One By One followed in 2002…and a difficult birth it was. The result of two passes at recording, it once again tested the mettle of the band and its personal bonds — resulting in Grohl’s leave-of-absence to gain much needed perspective: recording and touring for a spell as drummer for Queens Of the Stone Age. Regrouping, regenerating and putting the record to bed, Foo Fighters released One By One to rave reviews and followed with the band’s biggest world tour to date-including two sold out nights at London’s Wembley Arena and a headlining stand at the Reading Festival. By 2004, One By One had become the fourth FF record to surpass the platinum mark, putting two more Grammies on the band’s mantle: Best Hard Rock Performance for the “All My Life” single and a second consecutive Best Rock Album statuette, as the band wound down with a show-stopping Grammy performance of “Times Like These” augmented by legendary jazz pianist Chick Corea.

As a result of these cumulative experiences, not to mention down time spent with various side projects–Grohl’s Probot, Mendel’s Fire Theft, Hawkins’ Coattail Riders and Shiflett’s Jackson United-the collective Foo Fighters would become more assured than ever that this was the final lineup of their band-for-life. In Your Honor would be their chance to commit that statement to music: The days of near-disintegration with every record had long since come to an end.

“Every album that we made, I’d always imagine it to be our last,” Grohl recalls.

“I think we all felt that way,” adds Hawkins.

Cue In Your Honor’s first single, the magnificent and grandiose “Best of You,” which packs a career’s worth of passion, rage and melody into a breathtaking 4:16. No coincidence that a lyric repeats “I swear I’ll never give in/I refuse,” elsewhere Grohl executing possibly the defining vocal of his career, rife with heartfelt sentiment on pertinent lines like “I’m getting tired of starting again/Somewhere new.” Small wonder “Best Of You” is already tearing radio a new one and eliciting early press raves.

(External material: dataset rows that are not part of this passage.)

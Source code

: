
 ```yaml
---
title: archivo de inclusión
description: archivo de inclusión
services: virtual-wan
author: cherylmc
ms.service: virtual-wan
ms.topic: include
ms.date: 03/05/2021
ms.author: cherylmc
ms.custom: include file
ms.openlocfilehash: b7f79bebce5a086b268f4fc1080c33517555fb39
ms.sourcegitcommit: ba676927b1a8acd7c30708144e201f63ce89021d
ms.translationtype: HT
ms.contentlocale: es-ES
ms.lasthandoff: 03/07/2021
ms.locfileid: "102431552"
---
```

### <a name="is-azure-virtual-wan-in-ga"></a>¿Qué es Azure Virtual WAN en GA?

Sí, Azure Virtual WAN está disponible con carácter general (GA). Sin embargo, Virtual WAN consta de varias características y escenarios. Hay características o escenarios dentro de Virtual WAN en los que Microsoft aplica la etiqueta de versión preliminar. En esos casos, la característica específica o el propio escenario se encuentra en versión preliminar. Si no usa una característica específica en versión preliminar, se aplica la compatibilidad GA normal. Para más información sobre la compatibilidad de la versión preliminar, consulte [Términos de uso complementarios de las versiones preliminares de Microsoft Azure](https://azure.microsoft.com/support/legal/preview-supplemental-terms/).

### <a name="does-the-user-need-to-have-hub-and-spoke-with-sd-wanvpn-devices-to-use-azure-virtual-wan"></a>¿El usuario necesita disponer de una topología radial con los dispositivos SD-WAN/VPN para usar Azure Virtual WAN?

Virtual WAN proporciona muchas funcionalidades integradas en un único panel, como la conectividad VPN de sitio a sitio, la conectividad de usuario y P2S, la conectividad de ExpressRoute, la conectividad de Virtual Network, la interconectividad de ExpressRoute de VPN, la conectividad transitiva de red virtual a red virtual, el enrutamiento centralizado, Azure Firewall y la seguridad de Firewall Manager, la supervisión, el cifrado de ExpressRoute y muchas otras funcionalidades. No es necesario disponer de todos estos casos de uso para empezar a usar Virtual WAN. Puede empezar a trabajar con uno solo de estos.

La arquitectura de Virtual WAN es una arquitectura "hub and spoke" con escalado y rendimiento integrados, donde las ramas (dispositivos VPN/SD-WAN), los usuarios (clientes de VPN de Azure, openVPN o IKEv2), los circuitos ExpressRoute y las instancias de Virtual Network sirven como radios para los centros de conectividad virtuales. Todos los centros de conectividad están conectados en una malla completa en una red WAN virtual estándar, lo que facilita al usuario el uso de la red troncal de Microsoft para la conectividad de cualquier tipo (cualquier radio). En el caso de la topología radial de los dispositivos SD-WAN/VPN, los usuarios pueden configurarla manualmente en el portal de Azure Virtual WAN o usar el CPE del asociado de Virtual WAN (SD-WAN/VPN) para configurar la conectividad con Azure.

And so it goes over the course of In Your Honor’s hard-as-nails first disc. Confessional screeds melding fury and melody with precarious balance and finesse on anthems “No Way Back,” “DOA” and “The Last Song.” With each successive track, it becomes more apparent why Hawkins calls disc 1 “the best rock record we’ve ever made,” and Shiflett “can’t wait” to leave the band’s self-built 606 studio-cum-grownup-clubhouse to “get out and play these songs live.” Deeper still into the first disc, “Resolve,” “The Deepest Blues Are Black” and the closing “End Over End” find the band’s formidable rock power channeled into more varying tempos and arrangements, more than making good on Hawkins’ claim.

But as Hawkins is quick to clarify, In Your Honor’s first and second discs “really are two different albums.” As such, they were created in two distinct manners. Grohl recalls: “We’d been recording the rock record for nearly two months when I finally realized ‘OK, we have to start on this acoustic stuff or else it’s not going to happen.’ So I sat everyone down at this meeting where I said ‘here’s the deal: No more fuckin’ around. No more doing the drums, then you come in Wednesday and do the bass, then you come in Thursday and do the guitar.

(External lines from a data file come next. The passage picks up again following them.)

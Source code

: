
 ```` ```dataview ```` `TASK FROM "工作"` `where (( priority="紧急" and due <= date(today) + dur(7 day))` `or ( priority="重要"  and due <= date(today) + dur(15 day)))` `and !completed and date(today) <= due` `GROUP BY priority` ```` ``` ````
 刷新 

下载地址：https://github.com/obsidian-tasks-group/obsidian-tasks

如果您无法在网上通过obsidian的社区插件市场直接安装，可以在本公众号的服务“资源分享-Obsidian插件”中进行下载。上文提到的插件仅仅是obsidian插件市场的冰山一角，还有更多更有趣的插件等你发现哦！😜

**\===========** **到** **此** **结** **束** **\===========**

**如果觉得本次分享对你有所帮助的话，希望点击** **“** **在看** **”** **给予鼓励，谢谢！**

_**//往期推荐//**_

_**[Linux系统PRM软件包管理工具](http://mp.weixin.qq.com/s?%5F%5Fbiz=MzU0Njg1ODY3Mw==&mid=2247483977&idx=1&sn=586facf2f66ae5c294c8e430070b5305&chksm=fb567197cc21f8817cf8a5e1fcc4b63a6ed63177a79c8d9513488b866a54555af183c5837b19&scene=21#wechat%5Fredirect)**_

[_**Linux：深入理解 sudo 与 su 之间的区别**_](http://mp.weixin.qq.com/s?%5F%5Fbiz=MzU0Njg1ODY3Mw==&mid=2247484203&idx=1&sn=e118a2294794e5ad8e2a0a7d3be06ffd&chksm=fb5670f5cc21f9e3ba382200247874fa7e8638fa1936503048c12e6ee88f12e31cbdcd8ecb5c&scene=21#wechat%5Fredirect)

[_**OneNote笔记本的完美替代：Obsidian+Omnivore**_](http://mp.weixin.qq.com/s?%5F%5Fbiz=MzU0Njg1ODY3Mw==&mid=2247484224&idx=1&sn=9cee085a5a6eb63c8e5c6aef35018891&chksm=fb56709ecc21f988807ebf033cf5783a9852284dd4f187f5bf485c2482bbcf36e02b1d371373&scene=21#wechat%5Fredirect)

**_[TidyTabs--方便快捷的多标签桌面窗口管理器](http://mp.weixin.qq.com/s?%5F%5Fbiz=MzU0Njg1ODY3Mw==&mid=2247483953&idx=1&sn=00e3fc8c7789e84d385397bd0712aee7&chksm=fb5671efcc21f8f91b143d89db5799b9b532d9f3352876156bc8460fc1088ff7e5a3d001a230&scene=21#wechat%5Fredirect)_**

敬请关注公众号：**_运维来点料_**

“We just needed to have everybody here the whole time,” says Hawkins.

“To do a song a day,” adds Shiflett.

“And everybody was kinda’ scared because we’d never done it that way before,” Grohl says, though they quickly adapted, soon preferring the new pace, Shiflett referring to it as “a more natural process for creating music,” while Mendel noted, “It’s a lot more fun and there’s a lot more spontaneity to it. Everyone’s there and feeding off of one another.”

The creation of the mellower half of In Your Honor turned surreal when the band’s self described “insane wish list” of guest performers began materializing. Norah Jones lent vocals and piano to the sultry bossa nova of “Virginia Moon”-a performance Hawkins describes as “awesome; She is a pro.” (FF guitar tech Joe Beebe, also guests on guitar on the same track) Elsewhere on the second disc, photographer extraordinaire Danny Clinch, on hand to document the recording process, shows off his harmonica skills on “Another Round,” producer Nick Raskulinecz sits in on double bass for “On The Mend,” Petra Haden adds violin to “Miracle,” Josh Homme of Queens Of The Stone Age plays dueling acoustic guitars with Grohl on the stunning closer “Razor,” while “Cold Day In The Sun” showcases an alternate universe featuring Hawkins on vocals, Grohl on drums and Raskulinecz on bass.

But nothing could prepare the boys for the day their calls to John Paul Jones were actually returned: The legendary Led Zeppelin bassist was in town to pick up a Lifetime Achievement Grammy, and would end up contributing piano to “Miracle” and mandolin to “Another Round.” His most significant contribution, however, would be ensuring that Grohl would die a happy man: “Honestly, that was probably the musical highlight of my life because I’ve been so obsessed with Zeppelin since I was a little kid–It’s just like give me a fuckin’ break man, pinch me this is NOT happening!”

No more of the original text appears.